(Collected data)
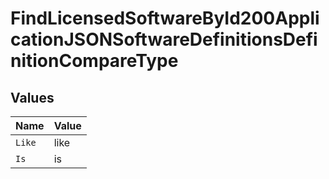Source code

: # FindLicensedSoftwareById200ApplicationJSONSoftwareDefinitionsDefinitionCompareType


## Values

| Name   | Value  |
| ------ | ------ |
| `Like` | like   |
| `Is`   | is     |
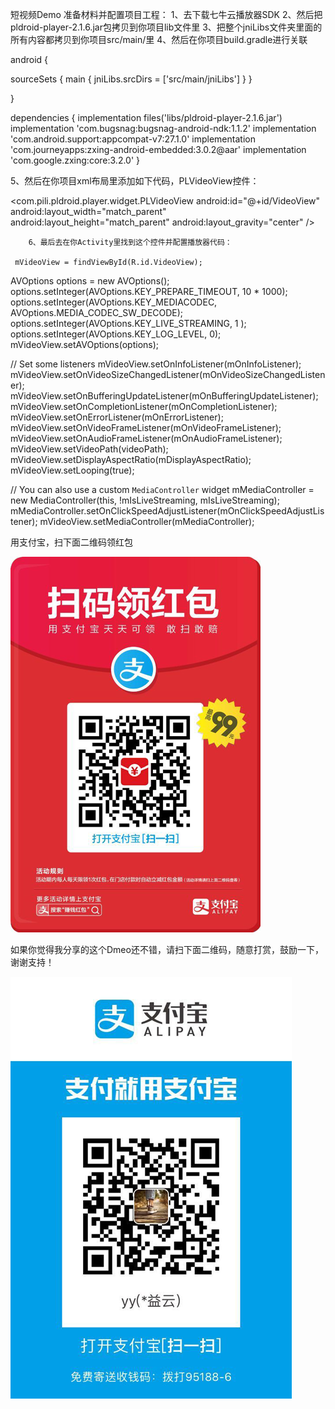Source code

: 短视频Demo 准备材料并配置项目工程： 1、去下载七牛云播放器SDK 
2、然后把pldroid-player-2.1.6.jar包拷贝到你项目lib文件里 
3、把整个jniLibs文件夹里面的所有内容都拷贝到你项目src/main/里 
4、然后在你项目build.gradle进行关联

android {

sourceSets { main { jniLibs.srcDirs = ['src/main/jniLibs'] } }

}

dependencies { implementation files('libs/pldroid-player-2.1.6.jar') 
implementation 'com.bugsnag:bugsnag-android-ndk:1.1.2' 
implementation 'com.android.support:appcompat-v7:27.1.0' 
implementation 'com.journeyapps:zxing-android-embedded:3.0.2@aar' 
implementation 'com.google.zxing:core:3.2.0' }

5、然后在你项目xml布局里添加如下代码，PLVideoView控件：

 <com.pili.pldroid.player.widget.PLVideoView
        android:id="@+id/VideoView"
        android:layout_width="match_parent"
        android:layout_height="match_parent"
        android:layout_gravity="center" />
        
        6、最后去在你Activity里找到这个控件并配置播放器代码：

     mVideoView = findViewById(R.id.VideoView);

AVOptions options = new AVOptions();
options.setInteger(AVOptions.KEY_PREPARE_TIMEOUT, 10 * 1000);
options.setInteger(AVOptions.KEY_MEDIACODEC, AVOptions.MEDIA_CODEC_SW_DECODE);
options.setInteger(AVOptions.KEY_LIVE_STREAMING, 1 );
options.setInteger(AVOptions.KEY_LOG_LEVEL, 0);
mVideoView.setAVOptions(options);

// Set some listeners
mVideoView.setOnInfoListener(mOnInfoListener);
mVideoView.setOnVideoSizeChangedListener(mOnVideoSizeChangedListener);
mVideoView.setOnBufferingUpdateListener(mOnBufferingUpdateListener);
mVideoView.setOnCompletionListener(mOnCompletionListener);
mVideoView.setOnErrorListener(mOnErrorListener);
mVideoView.setOnVideoFrameListener(mOnVideoFrameListener);
mVideoView.setOnAudioFrameListener(mOnAudioFrameListener);
mVideoView.setVideoPath(videoPath);
mVideoView.setDisplayAspectRatio(mDisplayAspectRatio);
mVideoView.setLooping(true);

// You can also use a custom `MediaController` widget
mMediaController = new MediaController(this, !mIsLiveStreaming, mIsLiveStreaming);
mMediaController.setOnClickSpeedAdjustListener(mOnClickSpeedAdjustListener);
mVideoView.setMediaController(mMediaController);


用支付宝，扫下面二维码领红包

![Alt text](https://github.com/Visen123/ShortVideo/raw/master/Screenshosts/hb01.png)

如果你觉得我分享的这个Dmeo还不错，请扫下面二维码，随意打赏，鼓励一下，谢谢支持！

![Alt text](https://github.com/Visen123/ShortVideo/raw/master/Screenshosts/hb02.png)

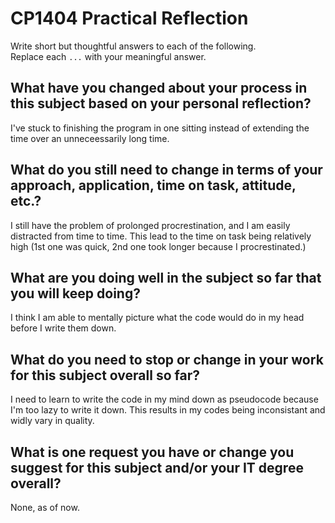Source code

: # CP1404 Practical Reflection

Write short but thoughtful answers to each of the following.  
Replace each `...` with your meaningful answer.

## What have you changed about your process in this subject based on your personal reflection?

I've stuck to finishing the program in one sitting instead of extending the time over an unneceessarily long time.

## What do you still need to change in terms of your approach, application, time on task, attitude, etc.?

I still have the problem of prolonged procrestination, and I am easily distracted from time to time. This lead to the time on task being relatively high (1st one was quick, 2nd one took longer because I procrestinated.)

## What are you doing well in the subject so far that you will keep doing?

I think I am able to mentally picture what the code would do in my head before I write them down.

## What do you need to stop or change in your work for this subject overall so far?

I need to learn to write the code in my mind down as pseudocode because I'm too lazy to write it down. This results in my codes being inconsistant and widly vary in quality.

## What is one request you have or change you suggest for this subject and/or your IT degree overall?

None, as of now.


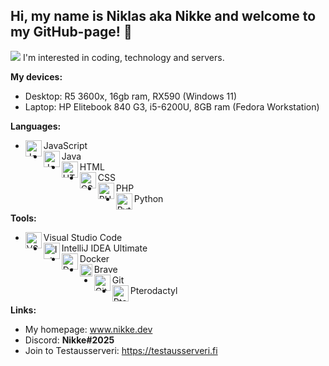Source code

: 
## Hi, my name is Niklas aka Nikke and welcome to my GitHub-page! 👋
![](https://komarev.com/ghpvc/?username=zikkee)
I'm interested in coding, technology and servers.

<b>My devices:</b>
   - Desktop: R5 3600x, 16gb ram, RX590 (Windows 11)
   - Laptop: HP Elitebook 840 G3, i5-6200U, 8GB ram (Fedora Workstation)

<b>Languages:</b>
   - <img align="left" alt="JavaScript" width="26px" src="https://upload.wikimedia.org/wikipedia/commons/6/6a/JavaScript-logo.png"/>JavaScript
   - <img align="left" alt="Java" width="26px" src="https://cdn-icons-png.flaticon.com/512/226/226777.png" /> Java
   - <img align="left" alt="HTML" width="26px" src="https://upload.wikimedia.org/wikipedia/commons/thumb/6/61/HTML5_logo_and_wordmark.svg/2048px-HTML5_logo_and_wordmark.svg.png" /> HTML
   - <img align="left" alt="CSS" width="26px" src="https://cdn.freebiesupply.com/logos/large/2x/css3-logo-png-transparent.png" /> CSS
   - <img align="left" alt="PHP" width="26px" src="https://upload.wikimedia.org/wikipedia/commons/thumb/2/27/PHP-logo.svg/2560px-PHP-logo.svg.png" /> PHP
   - <img align="left" alt="Python" width="26px" src="https://upload.wikimedia.org/wikipedia/commons/thumb/c/c3/Python-logo-notext.svg/1869px-Python-logo-notext.svg.png" /> Python

<b>Tools:</b>
   - <img align="left" alt="VSCode" width="26px" src="https://cdn.worldvectorlogo.com/logos/visual-studio-code-1.svg" /> Visual Studio Code
   - <img align="left" alt="IntelliJ IDEA" width="26px" src="https://upload.wikimedia.org/wikipedia/commons/thumb/9/9c/IntelliJ_IDEA_Icon.svg/1200px-IntelliJ_IDEA_Icon.svg.png" /> IntelliJ IDEA Ultimate
   - <img align="left" alt="Docker" width="26px" src="https://www.docker.com/wp-content/uploads/2022/03/vertical-logo-monochromatic.png" /> Docker
   - <img align="left" alt="Brave" width="20px" src="https://upload.wikimedia.org/wikipedia/commons/thumb/9/9d/Brave_lion_icon.svg/1200px-Brave_lion_icon.svg.png" /> Brave
   - <img align="left" alt="Git" width="26px" src="https://git-scm.com/images/logos/downloads/Git-Icon-1788C.png" /> Git
   - <img align="left" alt="Pterodactyl" width="26px" src="https://paneeli.motimaa.net/assets/svgs/pterodactyl.svg" /> Pterodactyl
   
<b>Links:</b>
   - My homepage: <a href="https://nikke.dev">www.nikke.dev</a>
   - Discord: <b>Nikke#2025</b>
   - Join to Testausserveri: https://testausserveri.fi


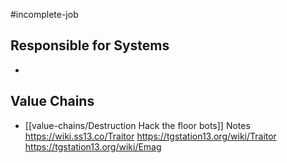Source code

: #incomplete-job
## Responsible for Systems
- 
## Value Chains
- [[value-chains/Destruction Hack the floor bots]]
Notes
https://wiki.ss13.co/Traitor
https://tgstation13.org/wiki/Traitor
https://tgstation13.org/wiki/Emag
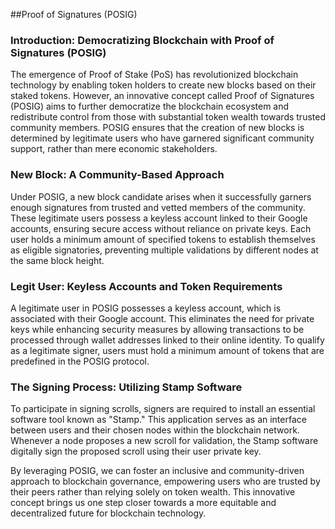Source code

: ##Proof of Signatures (POSIG)
 ### Introduction: Democratizing Blockchain with Proof of Signatures (POSIG)

The emergence of Proof of Stake (PoS) has revolutionized blockchain technology by enabling token holders to create new blocks based on their staked tokens. However, an innovative concept called Proof of Signatures (POSIG) aims to further democratize the blockchain ecosystem and redistribute control from those with substantial token wealth towards trusted community members. POSIG ensures that the creation of new blocks is determined by legitimate users who have garnered significant community support, rather than mere economic stakeholders.

### New Block: A Community-Based Approach

Under POSIG, a new block candidate arises when it successfully garners enough signatures from trusted and vetted members of the community. These legitimate users possess a keyless account linked to their Google accounts, ensuring secure access without reliance on private keys. Each user holds a minimum amount of specified tokens to establish themselves as eligible signatories, preventing multiple validations by different nodes at the same block height.

### Legit User: Keyless Accounts and Token Requirements

A legitimate user in POSIG possesses a keyless account, which is associated with their Google account. This eliminates the need for private keys while enhancing security measures by allowing transactions to be processed through wallet addresses linked to their online identity. To qualify as a legitimate signer, users must hold a minimum amount of tokens that are predefined in the POSIG protocol.

### The Signing Process: Utilizing Stamp Software

To participate in signing scrolls, signers are required to install an essential software tool known as "Stamp." This application serves as an interface between users and their chosen nodes within the blockchain network. Whenever a node proposes a new scroll for validation, the Stamp software digitally sign the proposed scroll using their user private key.

By leveraging POSIG, we can foster an inclusive and community-driven approach to blockchain governance, empowering users who are trusted by their peers rather than relying solely on token wealth. This innovative concept brings us one step closer towards a more equitable and decentralized future for blockchain technology.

**Exercise description**
The answer must consist only of the lines from the beginning of the entries above through the line that holds "You can also", reproduced exactly and without pictures.

**Solution for this task**
Source code

: # FindLicensedSoftwareById200ApplicationJSONSoftwareDefinitionsDefinitionCompareType


## Values

| Name   | Value  |
| ------ | ------ |
| `Like` | like   |
| `Is`   | is     |
Source code

: 短视频Demo 准备材料并配置项目工程： 1、去下载七牛云播放器SDK 
2、然后把pldroid-player-2.1.6.jar包拷贝到你项目lib文件里 
3、把整个jniLibs文件夹里面的所有内容都拷贝到你项目src/main/里 
4、然后在你项目build.gradle进行关联

android {

sourceSets { main { jniLibs.srcDirs = ['src/main/jniLibs'] } }

}

dependencies { implementation files('libs/pldroid-player-2.1.6.jar') 
implementation 'com.bugsnag:bugsnag-android-ndk:1.1.2' 
implementation 'com.android.support:appcompat-v7:27.1.0' 
implementation 'com.journeyapps:zxing-android-embedded:3.0.2@aar' 
implementation 'com.google.zxing:core:3.2.0' }

5、然后在你项目xml布局里添加如下代码，PLVideoView控件：

 <com.pili.pldroid.player.widget.PLVideoView
        android:id="@+id/VideoView"
        android:layout_width="match_parent"
        android:layout_height="match_parent"
        android:layout_gravity="center" />
        
        6、最后去在你Activity里找到这个控件并配置播放器代码：

     mVideoView = findViewById(R.id.VideoView);

AVOptions options = new AVOptions();
options.setInteger(AVOptions.KEY_PREPARE_TIMEOUT, 10 * 1000);
options.setInteger(AVOptions.KEY_MEDIACODEC, AVOptions.MEDIA_CODEC_SW_DECODE);
options.setInteger(AVOptions.KEY_LIVE_STREAMING, 1 );
options.setInteger(AVOptions.KEY_LOG_LEVEL, 0);
mVideoView.setAVOptions(options);

// Set some listeners
mVideoView.setOnInfoListener(mOnInfoListener);
mVideoView.setOnVideoSizeChangedListener(mOnVideoSizeChangedListener);
mVideoView.setOnBufferingUpdateListener(mOnBufferingUpdateListener);
mVideoView.setOnCompletionListener(mOnCompletionListener);
mVideoView.setOnErrorListener(mOnErrorListener);
mVideoView.setOnVideoFrameListener(mOnVideoFrameListener);
mVideoView.setOnAudioFrameListener(mOnAudioFrameListener);
mVideoView.setVideoPath(videoPath);
mVideoView.setDisplayAspectRatio(mDisplayAspectRatio);
mVideoView.setLooping(true);

// You can also use a custom `MediaController` widget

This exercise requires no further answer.